■ EXERCISE REQUIREMENTS
Output only the lines of the entries that follow, starting at the one with "<li>The incident occurred" and running down to the one with "It would also", both included and unchanged.
________________________
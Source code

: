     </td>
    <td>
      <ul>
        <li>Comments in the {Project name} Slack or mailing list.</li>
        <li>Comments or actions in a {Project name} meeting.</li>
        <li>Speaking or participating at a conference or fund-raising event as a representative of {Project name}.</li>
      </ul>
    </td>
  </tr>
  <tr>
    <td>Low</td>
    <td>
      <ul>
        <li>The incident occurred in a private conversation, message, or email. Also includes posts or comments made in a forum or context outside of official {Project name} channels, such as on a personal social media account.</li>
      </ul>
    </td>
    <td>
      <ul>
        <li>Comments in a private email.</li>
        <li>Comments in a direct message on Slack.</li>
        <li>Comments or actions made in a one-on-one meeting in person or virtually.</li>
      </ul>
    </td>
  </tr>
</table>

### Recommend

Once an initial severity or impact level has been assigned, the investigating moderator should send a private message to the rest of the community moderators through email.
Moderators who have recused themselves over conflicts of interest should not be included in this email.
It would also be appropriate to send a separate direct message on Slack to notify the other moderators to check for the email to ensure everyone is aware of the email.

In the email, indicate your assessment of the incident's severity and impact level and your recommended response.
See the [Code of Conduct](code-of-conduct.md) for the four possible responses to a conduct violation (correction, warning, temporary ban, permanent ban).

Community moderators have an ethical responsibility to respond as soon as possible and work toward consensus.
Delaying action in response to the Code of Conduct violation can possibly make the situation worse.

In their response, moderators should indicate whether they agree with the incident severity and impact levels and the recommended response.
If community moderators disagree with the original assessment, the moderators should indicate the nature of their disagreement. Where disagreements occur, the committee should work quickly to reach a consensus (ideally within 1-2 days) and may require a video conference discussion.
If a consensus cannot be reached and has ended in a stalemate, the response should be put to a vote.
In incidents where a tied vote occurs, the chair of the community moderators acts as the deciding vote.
________________________
■ WRITTEN SOLUTION
        <li>The incident occurred in a private conversation, message, or email. Also includes posts or comments made in a forum or context outside of official {Project name} channels, such as on a personal social media account.</li>
      </ul>
    </td>
    <td>
      <ul>
        <li>Comments in a private email.</li>
        <li>Comments in a direct message on Slack.</li>
        <li>Comments or actions made in a one-on-one meeting in person or virtually.</li>
      </ul>
    </td>
  </tr>
</table>

### Recommend

Once an initial severity or impact level has been assigned, the investigating moderator should send a private message to the rest of the community moderators through email.
Moderators who have recused themselves over conflicts of interest should not be included in this email.
It would also be appropriate to send a separate direct message on Slack to notify the other moderators to check for the email to ensure everyone is aware of the email.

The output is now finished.